* _What you are asked to do_: Scan the listing below. Report each line that includes "total".

* _Records for processing_:
• • • • • • •

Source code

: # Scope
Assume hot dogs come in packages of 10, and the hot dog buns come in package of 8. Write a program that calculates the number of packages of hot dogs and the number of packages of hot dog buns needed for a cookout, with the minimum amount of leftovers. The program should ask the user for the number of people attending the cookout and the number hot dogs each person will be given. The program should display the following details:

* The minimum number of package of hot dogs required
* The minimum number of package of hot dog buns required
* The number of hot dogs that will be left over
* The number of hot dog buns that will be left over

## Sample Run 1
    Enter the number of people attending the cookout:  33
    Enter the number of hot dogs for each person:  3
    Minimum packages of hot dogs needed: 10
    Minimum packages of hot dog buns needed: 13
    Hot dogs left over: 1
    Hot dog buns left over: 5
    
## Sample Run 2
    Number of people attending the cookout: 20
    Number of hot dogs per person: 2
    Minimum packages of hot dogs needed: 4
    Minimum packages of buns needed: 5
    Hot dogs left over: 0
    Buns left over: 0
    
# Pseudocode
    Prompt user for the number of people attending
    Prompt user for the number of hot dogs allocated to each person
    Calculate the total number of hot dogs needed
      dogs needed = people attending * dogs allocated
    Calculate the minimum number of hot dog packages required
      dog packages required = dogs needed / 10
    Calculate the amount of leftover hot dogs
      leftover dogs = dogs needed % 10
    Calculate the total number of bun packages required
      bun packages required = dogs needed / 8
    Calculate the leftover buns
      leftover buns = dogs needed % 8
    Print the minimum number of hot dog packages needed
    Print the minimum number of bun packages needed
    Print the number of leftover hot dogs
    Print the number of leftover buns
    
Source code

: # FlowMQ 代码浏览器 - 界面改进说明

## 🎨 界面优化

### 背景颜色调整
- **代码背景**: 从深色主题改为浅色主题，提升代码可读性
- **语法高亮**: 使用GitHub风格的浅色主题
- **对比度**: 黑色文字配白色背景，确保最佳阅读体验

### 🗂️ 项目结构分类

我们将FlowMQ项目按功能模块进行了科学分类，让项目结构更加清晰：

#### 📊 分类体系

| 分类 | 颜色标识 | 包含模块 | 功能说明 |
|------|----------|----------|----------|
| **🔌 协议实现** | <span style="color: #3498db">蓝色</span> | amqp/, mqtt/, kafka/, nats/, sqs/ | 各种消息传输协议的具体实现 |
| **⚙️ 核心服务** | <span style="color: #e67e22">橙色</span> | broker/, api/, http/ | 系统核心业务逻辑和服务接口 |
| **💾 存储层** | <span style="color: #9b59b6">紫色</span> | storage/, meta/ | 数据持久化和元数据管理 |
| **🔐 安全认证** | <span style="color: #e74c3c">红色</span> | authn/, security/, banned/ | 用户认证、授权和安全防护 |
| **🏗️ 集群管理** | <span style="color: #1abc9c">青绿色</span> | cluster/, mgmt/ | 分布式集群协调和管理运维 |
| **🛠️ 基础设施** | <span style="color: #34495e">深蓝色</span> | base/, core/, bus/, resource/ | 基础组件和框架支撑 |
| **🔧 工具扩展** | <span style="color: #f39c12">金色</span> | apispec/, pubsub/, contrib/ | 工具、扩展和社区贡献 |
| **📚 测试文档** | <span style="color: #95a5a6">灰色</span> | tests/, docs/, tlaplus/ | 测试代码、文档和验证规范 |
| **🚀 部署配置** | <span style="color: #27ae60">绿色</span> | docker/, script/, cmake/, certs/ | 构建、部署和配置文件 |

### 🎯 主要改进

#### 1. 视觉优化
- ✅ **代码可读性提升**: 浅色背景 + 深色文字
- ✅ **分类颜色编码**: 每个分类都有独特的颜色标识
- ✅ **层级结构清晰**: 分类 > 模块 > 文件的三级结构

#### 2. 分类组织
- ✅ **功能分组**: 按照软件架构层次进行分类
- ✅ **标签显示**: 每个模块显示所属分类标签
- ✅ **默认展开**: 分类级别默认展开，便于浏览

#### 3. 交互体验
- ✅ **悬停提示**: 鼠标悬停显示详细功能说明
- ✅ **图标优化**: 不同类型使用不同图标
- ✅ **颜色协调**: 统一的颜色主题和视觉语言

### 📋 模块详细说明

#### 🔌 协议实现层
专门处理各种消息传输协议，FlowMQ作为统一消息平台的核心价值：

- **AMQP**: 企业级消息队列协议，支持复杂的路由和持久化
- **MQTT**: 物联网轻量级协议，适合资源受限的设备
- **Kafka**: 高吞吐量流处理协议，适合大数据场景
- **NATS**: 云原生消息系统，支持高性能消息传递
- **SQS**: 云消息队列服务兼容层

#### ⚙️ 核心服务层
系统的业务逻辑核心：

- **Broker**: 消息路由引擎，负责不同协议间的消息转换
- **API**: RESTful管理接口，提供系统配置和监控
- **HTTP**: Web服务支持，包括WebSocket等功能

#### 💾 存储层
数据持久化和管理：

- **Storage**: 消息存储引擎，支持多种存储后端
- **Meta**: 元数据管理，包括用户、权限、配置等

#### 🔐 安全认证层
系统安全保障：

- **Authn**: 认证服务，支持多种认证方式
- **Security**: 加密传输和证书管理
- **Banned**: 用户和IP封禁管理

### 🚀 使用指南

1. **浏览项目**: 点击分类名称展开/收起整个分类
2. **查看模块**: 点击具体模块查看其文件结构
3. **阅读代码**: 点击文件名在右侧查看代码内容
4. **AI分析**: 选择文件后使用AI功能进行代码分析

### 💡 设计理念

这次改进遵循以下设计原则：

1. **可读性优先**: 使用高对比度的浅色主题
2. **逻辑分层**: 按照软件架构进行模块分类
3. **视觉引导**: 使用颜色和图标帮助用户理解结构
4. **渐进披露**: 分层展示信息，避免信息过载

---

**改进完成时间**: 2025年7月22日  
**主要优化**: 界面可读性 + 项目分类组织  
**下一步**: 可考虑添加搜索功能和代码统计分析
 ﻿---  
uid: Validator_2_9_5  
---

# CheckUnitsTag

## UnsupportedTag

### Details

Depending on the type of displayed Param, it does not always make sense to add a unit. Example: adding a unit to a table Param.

• • • • • • •

* _Response box_:
    Calculate the total number of hot dogs needed
    Calculate the total number of bun packages required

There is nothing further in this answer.